The piece opens with a Paul Johnson passage the post-2000s Founders historiography has substantially revised, and the column deploys the older Johnson synthesis as if it were still the field. The piece treats the Founders as a unified philosophical school when the actual record has them in a multi-year knife-fight over the meaning of republican government. The piece reads Madison No. 51 as a treatise on theological anthropology when Madison was making an argument for separation of powers — and when Madison’s Federalist No. 10 (per Adair) adapted Hume’s political science, not Augustine’s. The piece manufactures a lineage from Rousseau through Wilson, FDR, LBJ, and post-1945 foreign policy, and treats the Founders’ “anthropology of original sin” as if it were a settled philosophical truth rather than a contestable theological claim. The piece brackets the Founders’ actual institutional outputs — three-fifths, the fugitive-slave clause, the dispossession of indigenous nations running in parallel with the constitutional design — to license a 2026 policy program the dead men could not have endorsed.

The doctrine of original sin, in Swaim’s hands, is not a call for humility. It is a shield for the guys who already own the place. The editorial page’s column, timed two days after Trump v. Slaughter, is the legitimating instrument for a unitary-executive ruling that consolidates regulatory power in the hands of an executive whose documented public record includes calling political opponents “vermin,” demanding the mass deportation of citizens, and treating democratic losses as existential evil. The Founders’ anthropology is doing the philosophical cover for that project. This is the original sin scam: take a profound truth about human nature, twist it until it protects the exact people who are abusing that nature, and then have the nerve to call your opponents utopians for noticing.

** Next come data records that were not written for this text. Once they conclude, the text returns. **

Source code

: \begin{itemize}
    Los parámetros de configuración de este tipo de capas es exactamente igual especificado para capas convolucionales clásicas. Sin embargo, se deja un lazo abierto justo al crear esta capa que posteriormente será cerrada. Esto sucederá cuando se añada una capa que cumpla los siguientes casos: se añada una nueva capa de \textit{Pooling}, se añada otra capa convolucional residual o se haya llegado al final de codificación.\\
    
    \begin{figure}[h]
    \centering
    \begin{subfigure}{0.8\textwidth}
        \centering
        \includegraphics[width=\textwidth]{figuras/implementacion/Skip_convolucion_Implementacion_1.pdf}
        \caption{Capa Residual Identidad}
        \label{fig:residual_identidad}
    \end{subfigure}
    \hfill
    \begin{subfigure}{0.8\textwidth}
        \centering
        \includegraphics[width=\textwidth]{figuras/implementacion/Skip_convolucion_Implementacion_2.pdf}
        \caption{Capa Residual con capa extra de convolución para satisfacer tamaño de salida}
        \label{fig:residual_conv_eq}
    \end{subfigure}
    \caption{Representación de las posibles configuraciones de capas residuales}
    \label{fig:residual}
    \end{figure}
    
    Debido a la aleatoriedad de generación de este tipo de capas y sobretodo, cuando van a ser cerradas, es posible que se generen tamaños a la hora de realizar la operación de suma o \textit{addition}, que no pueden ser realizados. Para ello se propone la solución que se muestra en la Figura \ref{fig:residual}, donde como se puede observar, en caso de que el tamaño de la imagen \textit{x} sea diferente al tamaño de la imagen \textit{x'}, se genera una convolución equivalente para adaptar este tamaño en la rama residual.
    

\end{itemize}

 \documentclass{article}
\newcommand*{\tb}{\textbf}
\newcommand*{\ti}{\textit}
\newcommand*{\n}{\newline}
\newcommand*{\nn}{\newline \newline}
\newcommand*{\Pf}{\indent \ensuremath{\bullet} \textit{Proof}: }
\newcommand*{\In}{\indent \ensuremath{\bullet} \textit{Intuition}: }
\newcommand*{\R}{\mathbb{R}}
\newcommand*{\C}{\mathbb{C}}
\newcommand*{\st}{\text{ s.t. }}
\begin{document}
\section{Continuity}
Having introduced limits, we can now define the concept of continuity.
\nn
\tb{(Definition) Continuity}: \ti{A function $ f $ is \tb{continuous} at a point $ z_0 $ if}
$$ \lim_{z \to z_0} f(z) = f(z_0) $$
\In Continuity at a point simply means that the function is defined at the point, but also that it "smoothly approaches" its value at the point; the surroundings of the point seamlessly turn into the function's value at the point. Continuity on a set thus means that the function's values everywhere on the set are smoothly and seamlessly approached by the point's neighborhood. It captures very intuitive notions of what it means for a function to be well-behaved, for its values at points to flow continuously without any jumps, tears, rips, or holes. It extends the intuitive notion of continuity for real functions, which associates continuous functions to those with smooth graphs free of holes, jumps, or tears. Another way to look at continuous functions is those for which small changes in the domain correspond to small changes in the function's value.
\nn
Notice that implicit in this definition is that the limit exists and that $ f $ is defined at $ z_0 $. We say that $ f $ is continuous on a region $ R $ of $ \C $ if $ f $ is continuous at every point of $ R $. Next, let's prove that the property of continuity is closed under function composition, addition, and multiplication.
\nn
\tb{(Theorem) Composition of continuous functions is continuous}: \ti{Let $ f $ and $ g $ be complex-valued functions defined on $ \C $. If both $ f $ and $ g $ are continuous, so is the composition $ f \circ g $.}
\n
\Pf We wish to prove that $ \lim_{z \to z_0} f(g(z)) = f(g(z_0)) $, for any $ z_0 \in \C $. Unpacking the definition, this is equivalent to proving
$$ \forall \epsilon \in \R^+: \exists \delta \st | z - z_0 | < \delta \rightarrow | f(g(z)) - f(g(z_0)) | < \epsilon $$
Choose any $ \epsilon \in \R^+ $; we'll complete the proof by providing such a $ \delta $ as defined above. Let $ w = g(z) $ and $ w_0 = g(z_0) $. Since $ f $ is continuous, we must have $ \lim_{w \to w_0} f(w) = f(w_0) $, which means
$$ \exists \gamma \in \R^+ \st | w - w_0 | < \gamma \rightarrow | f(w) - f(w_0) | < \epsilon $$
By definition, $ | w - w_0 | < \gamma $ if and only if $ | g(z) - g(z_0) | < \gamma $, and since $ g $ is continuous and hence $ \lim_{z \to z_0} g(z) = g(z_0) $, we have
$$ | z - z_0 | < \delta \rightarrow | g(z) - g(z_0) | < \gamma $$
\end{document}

The postreligious belief in humanity’s essential goodness was supposed to lead to a gentler world; instead, the rejection of it has encouraged political actors across the West to treat their opponents as subhuman spreaders of evil. To recover a saner politics requires recovering the Founding Fathers’ anthropology, which means recognizing that the men who wrote the Federalist Papers acknowledged themselves as passion-prone and defective.

We used to call this the priest’s blessing on the king’s theft. Today we call it constitutional originalism. The only thing that has changed is the quality of the tailoring. Swaim has built a majestic, sweeping narrative of American decline to justify a literal handover of the regulatory state to a single, highly polarized executive. He strips the Founders of their material interests, their class position, and their ownership of human beings, replacing all of that with a theological aura that justifies deregulation. It is a totalizing inversion of reality, designed to make the dismantling of democratic guardrails look like the defense of them. It is a sanctified racket.

The Founders distrusted human nature. The editorial page that just ran this piece places supreme faith in its own ability to dictate what the Founders thought. The original-sin column is itself an act of original goodness — faith in the operator, faith in the form, faith that the audience will not check the receipts. The anthropology of original sin, applied consistently, would extend to the editorial page itself. It is not extended. The mirror is the operation.